Nello specifico, gli americani Brunkow e Ramsdell e il giapponese Sakaguchi sono stati premiati in per avere scoperto proprio questi meccanismi che regolano la tolleranza immunitaria periferica. In sostanza, il processo che impedisce al sistema immunitario di danneggiare l’organismo. Hanno quindi aperto la strada alla possibilità di riuscire a comprendere e contrastare le cosiddette malattie autoimmuni.
Come spiegato dal Comitato dei Nobel per voce del presidente Nonel Olle Kampe, il loro contributo maggiore è stato identificare le cosiddette cellule T regolatrici, ossia quelle che agiscono come sentinelle tenendo a basa le cellule immunitarie, impedendo loro di aggredire l’organismo al quale appartengono.
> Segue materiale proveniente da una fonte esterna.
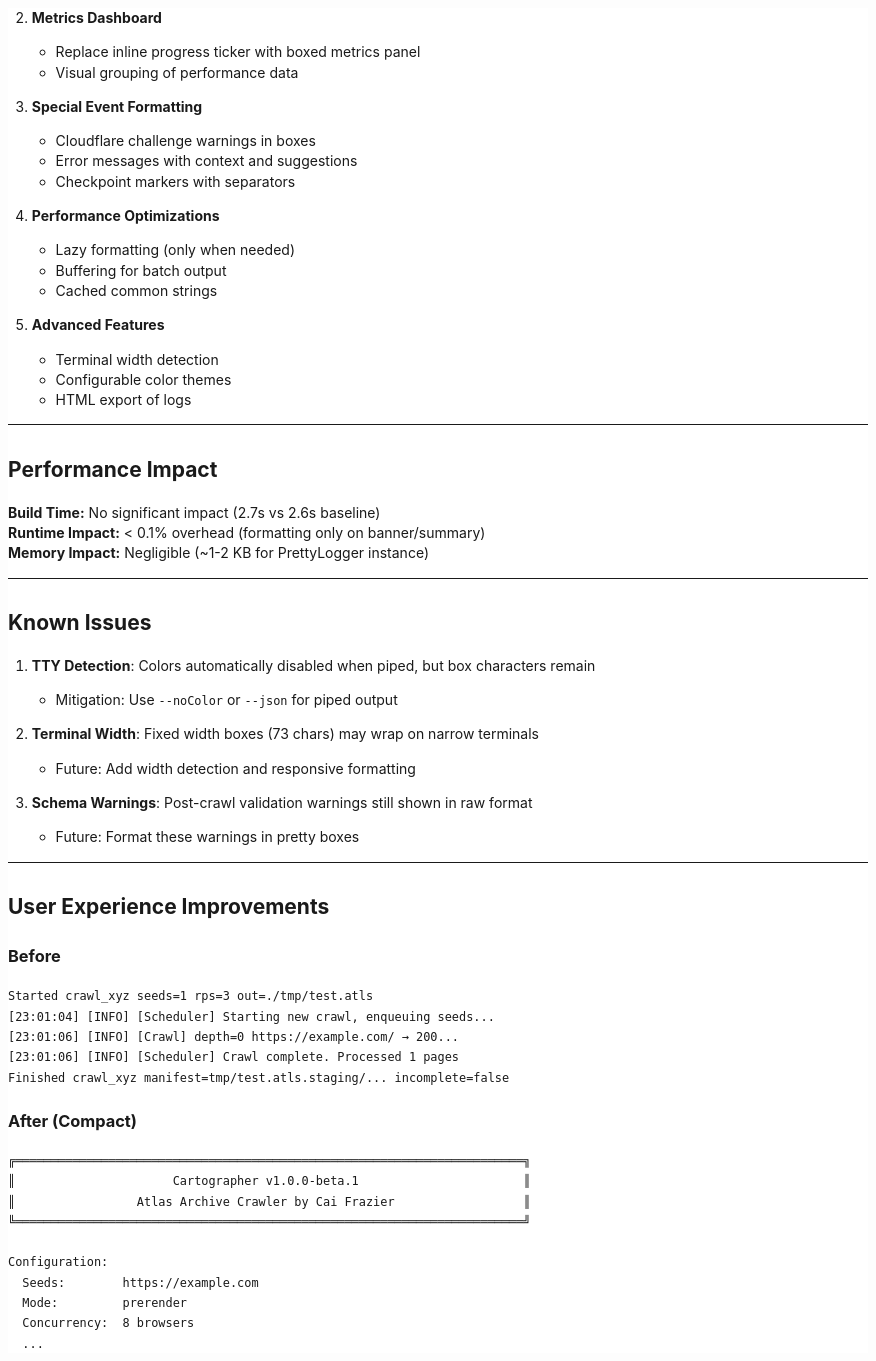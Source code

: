 2. **Metrics Dashboard**
   - Replace inline progress ticker with boxed metrics panel
   - Visual grouping of performance data

3. **Special Event Formatting**
   - Cloudflare challenge warnings in boxes
   - Error messages with context and suggestions
   - Checkpoint markers with separators

4. **Performance Optimizations**
   - Lazy formatting (only when needed)
   - Buffering for batch output
   - Cached common strings

5. **Advanced Features**
   - Terminal width detection
   - Configurable color themes
   - HTML export of logs

---

## Performance Impact

**Build Time:** No significant impact (2.7s vs 2.6s baseline)  
**Runtime Impact:** < 0.1% overhead (formatting only on banner/summary)  
**Memory Impact:** Negligible (~1-2 KB for PrettyLogger instance)

---

## Known Issues

1. **TTY Detection**: Colors automatically disabled when piped, but box characters remain
   - Mitigation: Use `--noColor` or `--json` for piped output

2. **Terminal Width**: Fixed width boxes (73 chars) may wrap on narrow terminals
   - Future: Add width detection and responsive formatting

3. **Schema Warnings**: Post-crawl validation warnings still shown in raw format
   - Future: Format these warnings in pretty boxes

---

## User Experience Improvements

### Before
```
Started crawl_xyz seeds=1 rps=3 out=./tmp/test.atls
[23:01:04] [INFO] [Scheduler] Starting new crawl, enqueuing seeds...
[23:01:06] [INFO] [Crawl] depth=0 https://example.com/ → 200...
[23:01:06] [INFO] [Scheduler] Crawl complete. Processed 1 pages
Finished crawl_xyz manifest=tmp/test.atls.staging/... incomplete=false
```

### After (Compact)
```
╔═══════════════════════════════════════════════════════════════════════╗
║                      Cartographer v1.0.0-beta.1                       ║
║                 Atlas Archive Crawler by Cai Frazier                  ║
╚═══════════════════════════════════════════════════════════════════════╝

Configuration:
  Seeds:        https://example.com
  Mode:         prerender
  Concurrency:  8 browsers
  ...

```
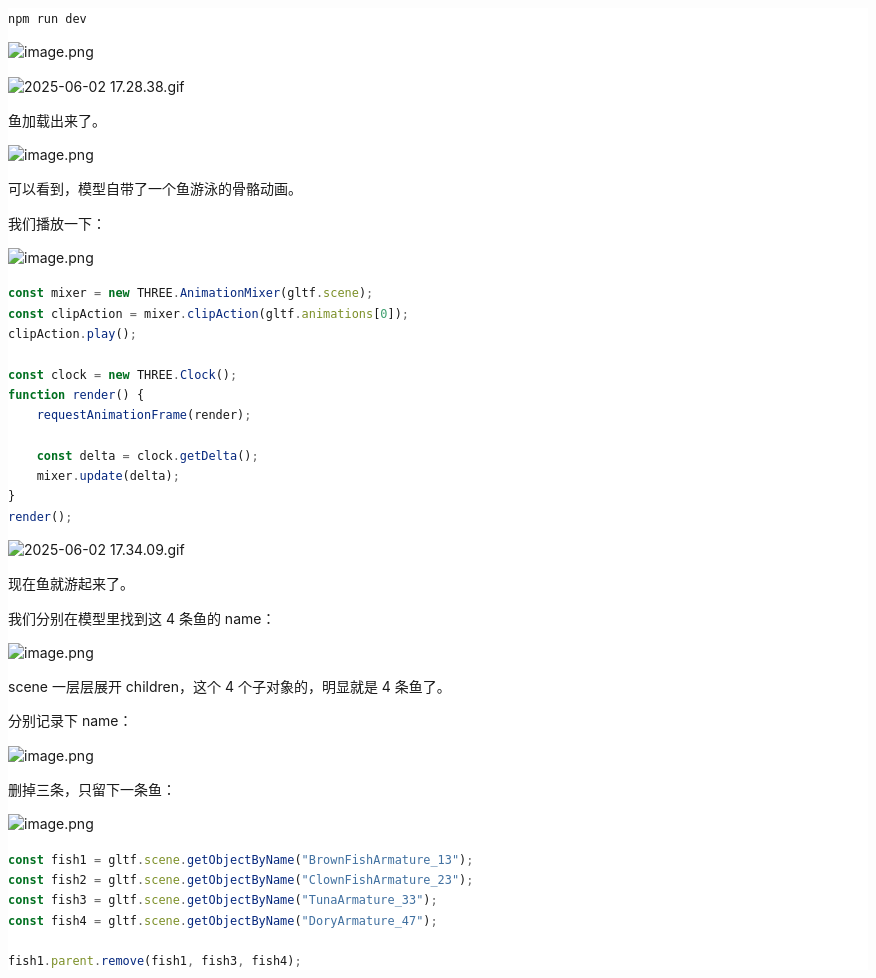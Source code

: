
 ```
npm run dev
```
![image.png](https://p3-juejin.byteimg.com/tos-cn-i-k3u1fbpfcp/6513e1cc4984412a8a8a52ccaa1eca0b~tplv-k3u1fbpfcp-jj-mark:0:0:0:0:q75.image#?w=1076&h=366&s=44479&e=png&b=181818)


![2025-06-02 17.28.38.gif](https://p9-juejin.byteimg.com/tos-cn-i-k3u1fbpfcp/0fb4a1d0e2dc4074840556dcd2af0e0b~tplv-k3u1fbpfcp-jj-mark:0:0:0:0:q75.image#?w=2504&h=1360&s=923616&e=gif&f=25&b=000000)

鱼加载出来了。


![image.png](https://p6-juejin.byteimg.com/tos-cn-i-k3u1fbpfcp/d9235d3f56294af0993f901d92954aa4~tplv-k3u1fbpfcp-jj-mark:0:0:0:0:q75.image#?w=1764&h=902&s=220413&e=png&b=fefefe)

可以看到，模型自带了一个鱼游泳的骨骼动画。

我们播放一下：

![image.png](https://p1-juejin.byteimg.com/tos-cn-i-k3u1fbpfcp/017a720ef04d4cbf825b803e76a65462~tplv-k3u1fbpfcp-jj-mark:0:0:0:0:q75.image#?w=1494&h=968&s=170300&e=png&b=1f1f1f)

```javascript
const mixer = new THREE.AnimationMixer(gltf.scene);
const clipAction = mixer.clipAction(gltf.animations[0]);
clipAction.play();

const clock = new THREE.Clock();
function render() {
    requestAnimationFrame(render);

    const delta = clock.getDelta();
    mixer.update(delta);
}
render();
```


![2025-06-02 17.34.09.gif](https://p3-juejin.byteimg.com/tos-cn-i-k3u1fbpfcp/25a5124b0f3f4ddca75d8943f58b3cc7~tplv-k3u1fbpfcp-jj-mark:0:0:0:0:q75.image#?w=2504&h=1360&s=1681223&e=gif&f=34&b=000000)

现在鱼就游起来了。

我们分别在模型里找到这 4 条鱼的 name：

![image.png](https://p1-juejin.byteimg.com/tos-cn-i-k3u1fbpfcp/ee0de8fbcfa249978d2fb731aaed0122~tplv-k3u1fbpfcp-jj-mark:0:0:0:0:q75.image#?w=1580&h=978&s=198468&e=png&b=fefefe)

scene 一层层展开 children，这个 4 个子对象的，明显就是 4 条鱼了。

分别记录下 name：


![image.png](https://p3-juejin.byteimg.com/tos-cn-i-k3u1fbpfcp/09e58408ee4f41a9b74651c9df5ab16a~tplv-k3u1fbpfcp-jj-mark:0:0:0:0:q75.image#?w=922&h=870&s=151655&e=png&b=ffffff)

删掉三条，只留下一条鱼：

![image.png](https://p9-juejin.byteimg.com/tos-cn-i-k3u1fbpfcp/882b86b6673947d79ec15213f5f7f269~tplv-k3u1fbpfcp-jj-mark:0:0:0:0:q75.image#?w=1592&h=714&s=165274&e=png&b=1f1f1f)

```javascript
const fish1 = gltf.scene.getObjectByName("BrownFishArmature_13");
const fish2 = gltf.scene.getObjectByName("ClownFishArmature_23");
const fish3 = gltf.scene.getObjectByName("TunaArmature_33");
const fish4 = gltf.scene.getObjectByName("DoryArmature_47");

fish1.parent.remove(fish1, fish3, fish4);
```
La scoperta in sé, quindi, permette di comprendere “perché non tutti sviluppiamo malattie gravi autoimmuni”.
Ogni giorno, spiega il presidente dei Nobel, “il nostro sistema immunitario ci protegge da migliaia di microbi diversi che cercano di invadere il nostro corpo. Questi hanno tutti un aspetto diverso e molti hanno sviluppato somiglianze con le cellule umane come forma di mimetizzazione“. E quindi, come fa il sistema immunitario a stabilire cosa attaccare e cosa difendere? I tre professionisti hanno così identificato queste guardie di sicurezza del sistema immunitario (le cellule T regolatrici), che impediscono alle cellule immunitarie di attaccare il nostro organismo.
Shimon Sakaguchi stava andando controcorrente nel 1995, quando fece la prima scoperta fondamentale. All’epoca, molti ricercatori erano convinti che la tolleranza immunitaria si sviluppasse solo a causa dell’eliminazione di cellule immunitarie potenzialmente dannose nel tifo, attraverso un processo chiamato tolleranza centrale. Sakaguchi dimostrò, invece, che il sistema immunitario è più complesso e scoprì una classe di cellule immunitarie precedentemente sconosciuta, che proteggono l’organismo dalle malattie autoimmuni.
Mary Brunkow e Fred Ramsdell fecero poi l’altra scoperta fondamentale nel 2001, quando presentarono la spiegazione del motivo per cui uno specifico ceppo di topi fosse particolarmente vulnerabile alle malattie autoimmuni. In questo contesto, erano riusciti a scoprire che i topi presentavano una mutazione in un gene che chiamarono Foxp3. Da qui, dimostrarono anche che mutazioni nell’equivalente umano di questo gene causano una grave malattia autoimmune, l’IPEX.
E così, le scoperte dei tre Premi Nobel hanno dato il via al campo della tolleranza periferica, stimolando lo sviluppo di trattamenti medici per il cancro e le malattie autoimmuni. Una vera e propria scoperta rivoluzionaria che potrebbe anche portare a trapianti più efficaci. Molti di questi trattamenti sono ora in fase di sperimentazione clinica.